WHAT NEEDS TO BE DONE: Only one stretch of the listing below is wanted. Give it again exactly, from the line with "daily, but not if" through the line with "as the original log".

EXERCISE MATERIAL section start

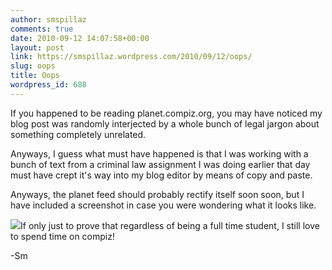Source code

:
 ```yaml
---
author: smspillaz
comments: true
date: 2010-09-12 14:07:58+00:00
layout: post
link: https://smspillaz.wordpress.com/2010/09/12/oops/
slug: oops
title: Oops
wordpress_id: 688
---
```


If you happened to be reading planet.compiz.org, you may have noticed my blog post was randomly interjected by a whole bunch of legal jargon about something completely unrelated.

Anyways, I guess what must have happened is that I was working with a bunch of text from a criminal law assignment I was doing earlier that day must have crept it's way into my blog editor by means of copy and paste.

Anyways, the planet feed should probably rectify itself soon soon, but I have included a screenshot in case you were wondering what it looks like.

[![](http://smspillaz.files.wordpress.com/2010/09/strange-juxtaposition.png?w=300)](http://smspillaz.files.wordpress.com/2010/09/strange-juxtaposition.png)If only just to prove that regardless of being a full time student, I still love to spend time on compiz!

-Sm

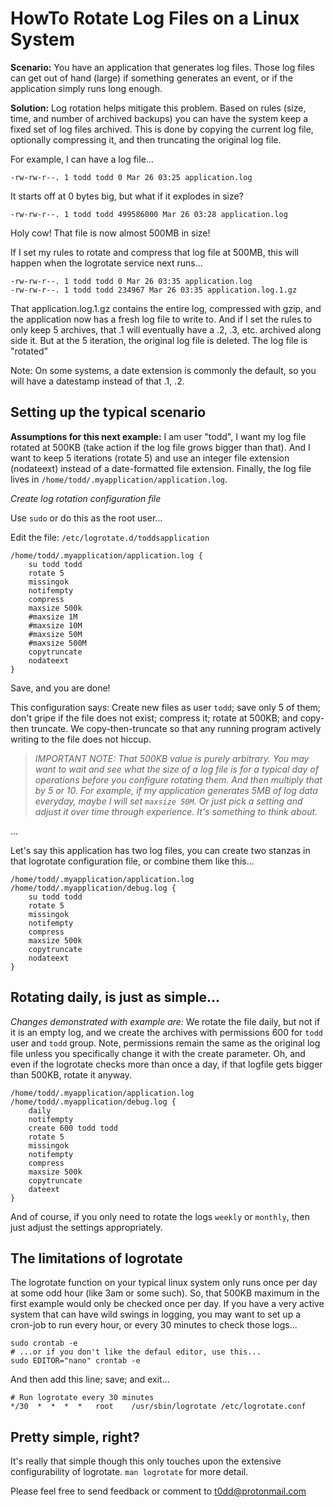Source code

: # HowTo Rotate Log Files on a Linux System

**Scenario:** You have an application that generates log files. Those log files
can get out of hand (large) if something generates an event, or if the
application simply runs long enough.

**Solution:** Log rotation helps mitigate this problem. Based on rules (size,
time, and number of archived backups) you can have the system keep a fixed set
of log files archived. This is done by copying the current log file, optionally
compressing it, and then truncating the original log file.

For example, I can have a log file...

```
-rw-rw-r--. 1 todd todd 0 Mar 26 03:25 application.log
```

It starts off at 0 bytes big, but what if it explodes in size?

```
-rw-rw-r--. 1 todd todd 499586000 Mar 26 03:28 application.log
```

Holy cow! That file is now almost 500MB in size!

If I set my rules to rotate and compress that log file at 500MB, this will
happen when the logrotate service next runs...

```
-rw-rw-r--. 1 todd todd 0 Mar 26 03:35 application.log
-rw-rw-r--. 1 todd todd 234967 Mar 26 03:35 application.log.1.gz
```

That application.log.1.gz contains the entire log, compressed with gzip, and
the application now has a fresh log file to write to. And if I set the rules
to only keep 5 archives, that .1 will eventually have a .2, .3, etc. archived
along side it. But at the 5 iteration, the original log file is deleted. The
log file is "rotated"

Note: On some systems, a date extension is commonly the default, so you will
have a datestamp instead of that .1, .2.

## Setting up the typical scenario

**Assumptions for this next example:** I am user "todd", I want my log file
rotated at 500KB (take action if the log file grows bigger than that). And I
want to keep 5 iterations (rotate 5) and use an integer file extension
(nodateext) instead of a date-formatted file extension. Finally, the log file
lives in `/home/todd/.myapplication/application.log`.

*Create log rotation configuration file*

Use `sudo` or do this as the root user...

Edit the file: `/etc/logrotate.d/toddsapplication`

```
/home/todd/.myapplication/application.log {
    su todd todd
    rotate 5
    missingok
    notifempty
    compress
    maxsize 500k
    #maxsize 1M
    #maxsize 10M
    #maxsize 50M
    #maxsize 500M
    copytruncate
    nodateext
}
```

Save, and you are done!

This configuration says: Create new files as user `todd`; save only 5 of them;
don't gripe if the file does not exist; compress it; rotate at 500KB; and
copy-then truncate.  We copy-then-truncate so that any running program actively
writing to the file does not hiccup.

> _IMPORTANT NOTE: That 500KB value is purely arbitrary. You may want to wait
> and see what the size of a log file is for a typical day of operations before
> you configure rotating them. And then multiply that by 5 or 10. For example,
> if my application generates 5MB of log data everyday, maybe I will set
> `maxsize 50M`. Or just pick a setting and adjust it over time through
> experience. It's something to think about._

...

Let's say this application has two log files, you can create two stanzas in
that logrotate configuration file, or combine them like this...

```
/home/todd/.myapplication/application.log /home/todd/.myapplication/debug.log {
    su todd todd
    rotate 5
    missingok
    notifempty
    compress
    maxsize 500k
    copytruncate
    nodateext
}
```

## Rotating daily, is just as simple...

*Changes demonstrated with example are:* We rotate the file daily, but not if
it is an empty log, and we create the archives with permissions 600 for `todd`
user and `todd` group. Note, permissions remain the same as the original log
file unless you specifically change it with the create parameter. Oh, and even
if the logrotate checks more than once a day, if that logfile gets bigger than
500KB, rotate it anyway.

```
/home/todd/.myapplication/application.log /home/todd/.myapplication/debug.log {
    daily
    notifempty
    create 600 todd todd
    rotate 5
    missingok
    notifempty
    compress
    maxsize 500k
    copytruncate
    dateext
}
```

And of course, if you only need to rotate the logs `weekly` or `monthly`, then
just adjust the settings appropriately.

## The limitations of logrotate

The logrotate function on your typical linux system only runs once per day at
some odd hour (like 3am or some such). So, that 500KB maximum in the first
example would only be checked once per day. If you have a very active system
that can have wild swings in logging, you may want to set up a cron-job to run
every hour, or every 30 minutes to check those logs...

```
sudo crontab -e
# ...or if you don't like the defaul editor, use this...
sudo EDITOR="nano" crontab -e
```

And then add this line; save; and exit...

```
# Run logrotate every 30 minutes
*/30  *  *  *  *   root    /usr/sbin/logrotate /etc/logrotate.conf
```


## Pretty simple, right? 

It's really that simple though this only touches upon the extensive
configurability of logrotate. `man logrotate` for more detail.

Please feel free to send feedback or comment to <t0dd@protonmail.com>

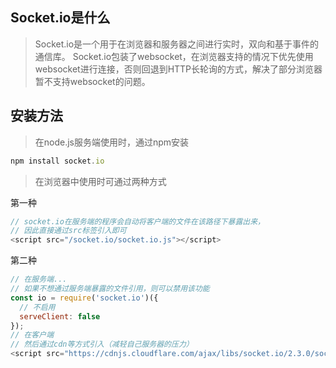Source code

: ## Socket.io是什么

> Socket.io是一个用于在浏览器和服务器之间进行实时，双向和基于事件的通信库。
> Socket.io包装了websocket，在浏览器支持的情况下优先使用websocket进行连接，否则回退到HTTP长轮询的方式，解决了部分浏览器暂不支持websocket的问题。

## 安装方法

> 在node.js服务端使用时，通过npm安装

```javascript
npm install socket.io
```

> 在浏览器中使用时可通过两种方式

第一种

```javascript
// socket.io在服务端的程序会自动将客户端的文件在该路径下暴露出来，
// 因此直接通过src标签引入即可
<script src="/socket.io/socket.io.js"></script>
```

第二种

```javascript
// 在服务端...
// 如果不想通过服务端暴露的文件引用，则可以禁用该功能
const io = require('socket.io')({
  // 不启用
  serveClient: false
});
// 在客户端
// 然后通过cdn等方式引入（减轻自己服务器的压力）
<script src="https://cdnjs.cloudflare.com/ajax/libs/socket.io/2.3.0/socket.io.js"></script>
```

EXERCISE MATERIAL section end

FINAL ANSWER:
*Changes demonstrated with example are:* We rotate the file daily, but not if
it is an empty log, and we create the archives with permissions 600 for `todd`
user and `todd` group. Note, permissions remain the same as the original log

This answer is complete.